UK sits second in global money laundering rankings

Credas, the leading identity verification service, has revealed that the UK sits second in the list of global money laundering hotspots, with an estimated £88bn laundered each and every year. 

It’s estimated that around the world, the total sum of money laundered on an annual basis equates to as much as 3.0% of global GDP – a huge £1.8trn.

For OECD nations, of which the UK is one, the sum of money laundered is estimated to sit at 1.9% of GDP, although this climbs as high as 6.1% in Belgium, with the UK sitting fourth in the table at 4.3%. 

However, the research by Credas shows that when taking the GDP of each nation into account, the UK jumps to second in the table, with this 4.3% of GDP equating to a huge £87.9bn of money being laundered on an annual basis.

Just one other OECD nation sits above the UK, the United States. It’s thought that while this criminal activity only accounts for 1.4% of the nation’s GDP, this totals a huge £216.5bn across the USA every year, by far the highest sum of all OECD countries.

France (£54.5bn), Germany (£51.3bn) and Canada (£25.6bn) also rank within the top five.

In contrast, Iceland sits at the bottom of the OECD rankings, with just £370m in value followed by Estonia (£703.4m) and Latvia (£750m).

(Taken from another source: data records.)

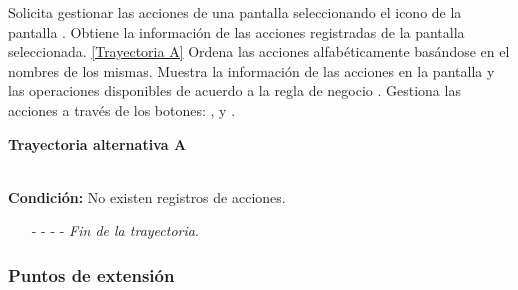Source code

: \begin{UCtrayectoria}
	\UCpaso[\UCactor] Solicita gestionar las acciones de una pantalla seleccionando el icono  de la pantalla .
	\UCpaso[\UCsist] Obtiene la información de las acciones registradas de la pantalla seleccionada. \hyperlink{CU11-1-1:TAA}{[Trayectoria A]}
	\UCpaso[\UCsist] Ordena las acciones alfabéticamente basándose en el nombres de los mismas.
	\UCpaso[\UCsist] Muestra la información de las acciones en la pantalla  y las operaciones disponibles de acuerdo a la regla de negocio . \label{CU11-1-1-P4}
	\UCpaso[\UCactor] Gestiona las acciones a través de los botones: , \editar y \eliminar. 
\end{UCtrayectoria}		
\hypertarget{CU11-1-1:TAA}{\textbf{Trayectoria alternativa A}}\\
\noindent \textbf{Condición:} No existen registros de acciones.
\begin{enumerate}
	\UCpaso[\UCsist] Muestra el mensaje  en la pantalla  para indicar que no hay registros de acciones para mostrar.  \label{CU11-1-1-TA1}
	\UCpaso[\UCactor] Gestiona las acciones a través del botón: . 
	\item[- -] - - {\em {Fin de la trayectoria}}.%
\end{enumerate}
\subsubsection{Puntos de extensión}

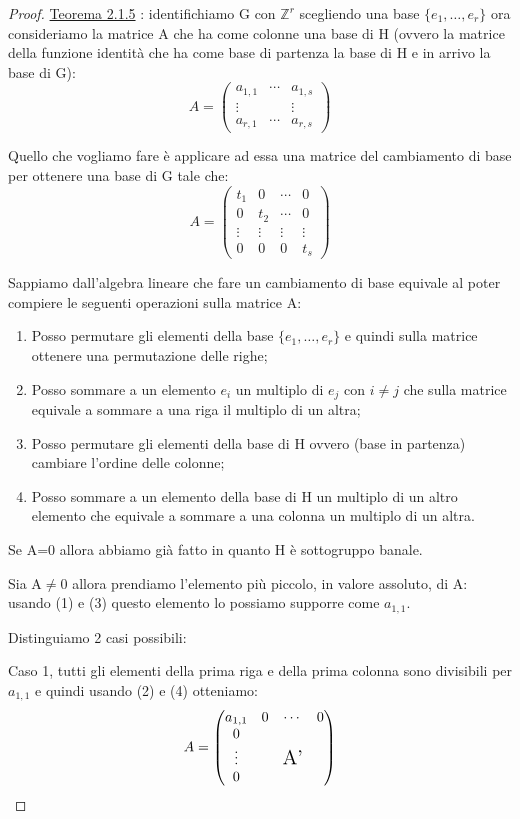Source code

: \documentclass[11pt, a4paper, twoside]{article}
\begin{document}
\begin{proof}\hyperref[Teorema 2.1.5]{Teorema 2.1.5}
	: identifichiamo G con $\mathbb{Z}^r$ scegliendo una base $\{e_1,\dots,e_r\}$ ora consideriamo la matrice A che ha come colonne una base di H (ovvero la matrice della funzione identità che ha come base di partenza la base di H e in arrivo la base di G):
	\[
		A=\begin{pmatrix}a_{1,1}&\cdots&a_{1,s}\\ \vdots& &\vdots\\a_{r,1}&\cdots& a_{r,s}\end{pmatrix}
	\]

	Quello che vogliamo fare è applicare ad essa una matrice del cambiamento di base per ottenere una base di G tale che: 
	\[
		A=\begin{pmatrix}t_1&0&\cdots&0\\ 
					  0&t_2 &\cdots&0\\ 
					  \vdots&\vdots&\vdots& \vdots\\ 
		     			  0& 0&0 & t_s 
		     \end{pmatrix}
	\]

	Sappiamo dall'algebra lineare che fare un cambiamento di base equivale al poter compiere le seguenti operazioni sulla matrice A:
	\begin{enumerate}
		\item Posso permutare gli elementi della base $\{e_1,\dots,e_r\}$ e quindi sulla matrice ottenere una permutazione delle righe;
		\item Posso sommare a un elemento $e_i$ un multiplo di $e_j$ con $i\neq j$ che sulla matrice equivale a sommare a una riga il multiplo di un altra;
		\item Posso permutare gli elementi della base di H ovvero (base in partenza) cambiare l'ordine delle colonne;
		\item Posso sommare a un elemento della base di H un multiplo di un altro elemento che equivale a sommare a una colonna un multiplo di un altra. 
	\end{enumerate}

	Se A=0 allora abbiamo già fatto in quanto H è sottogruppo banale. 
	
	Sia A$\neq$0 allora prendiamo l'elemento più piccolo, in valore assoluto, di A: usando (1) e (3) questo elemento lo possiamo supporre come $a_{1,1}$. 

	Distinguiamo 2 casi possibili:

	Caso 1, tutti gli elementi della prima riga e della prima colonna sono divisibili per $a_{1,1}$ e quindi usando (2) e (4) otteniamo:
	\[
		A=\begin{pmatrix}a_{1,1}&0&\cdots&0\\ 0& & &\\ \vdots& &\Large\text{A'}&\\0& & & \end{pmatrix}
	\]


\end{proof}
\end{document}
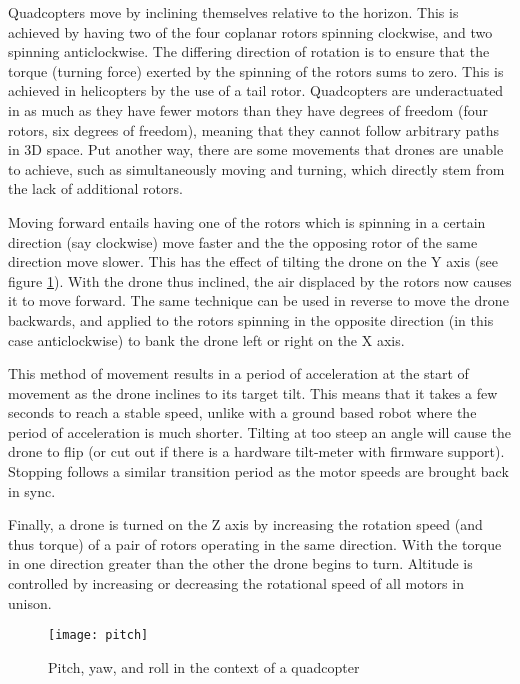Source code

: \begin{aside}
\label{movement}
Quadcopters move by inclining themselves relative to the horizon. This is achieved by having two of the four coplanar rotors spinning clockwise, and two spinning anticlockwise. The differing direction of rotation is to ensure that the torque (turning force) exerted by the spinning of the rotors sums to zero. This is achieved in helicopters by the use of a tail rotor. Quadcopters are underactuated in as much as they have fewer motors than they have degrees of freedom (four rotors, six degrees of freedom), meaning that they cannot follow arbitrary paths in 3D space. Put another way, there are some movements that drones are unable to achieve, such as simultaneously moving and turning, which directly stem from the lack of additional rotors.

Moving forward entails having one of the rotors which is spinning in a certain direction (say clockwise) move faster and the the opposing rotor of the same direction move slower. This has the effect of tilting the drone on the Y axis (see figure \ref{pitch}). With the drone thus inclined, the air displaced by the rotors now causes it to move forward. The same technique can be used in reverse to move the drone backwards, and applied to the rotors spinning in the opposite direction (in this case anticlockwise) to bank the drone left or right on the X axis.

This method of movement results in a period of acceleration at the start of movement as the drone inclines to its target tilt. This means that it takes a few seconds to reach a stable speed, unlike with a ground based robot where the period of acceleration is much shorter. Tilting at too steep an angle will cause the drone to flip (or cut out if there is a hardware tilt-meter with firmware support). Stopping follows a similar transition period as the motor speeds are brought back in sync.

Finally, a drone is turned on the Z axis by increasing the rotation speed (and thus torque) of a pair of rotors operating in the same direction. With the torque in one direction greater than the other the drone begins to turn. Altitude is controlled by increasing or decreasing the rotational speed of all motors in unison.

\begin{figure}[H]
\centering
\texttt{[image: pitch]}
\caption{Pitch, yaw, and roll in the context of a quadcopter\cite{Hansen2014}}
\label{pitch}
\end{figure}
\end{aside}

Tim Barnett, CEO of Credas Technologies says: “The practice of money laundering is as old as the hills and it’s one area of criminal activity that is incredibly tricky to eradicate as it can be done in such a vast and varied number of ways. 

It’s also a practice that continues to evolve with the times and in more recent years we’ve seen criminals utilise online banking, cryptocurrencies and, most recently, NFT marketplaces, in order to wash dirty cash.

Prevention is always better than cure and our technology is deployed the length and breadth of the nation and across a multitude of sectors to ensure that businesses are safeguarded against this illegal activity.”

Totals based on OECD money laundering estimates of each nation applied by Credas to the current GDP to find the total value.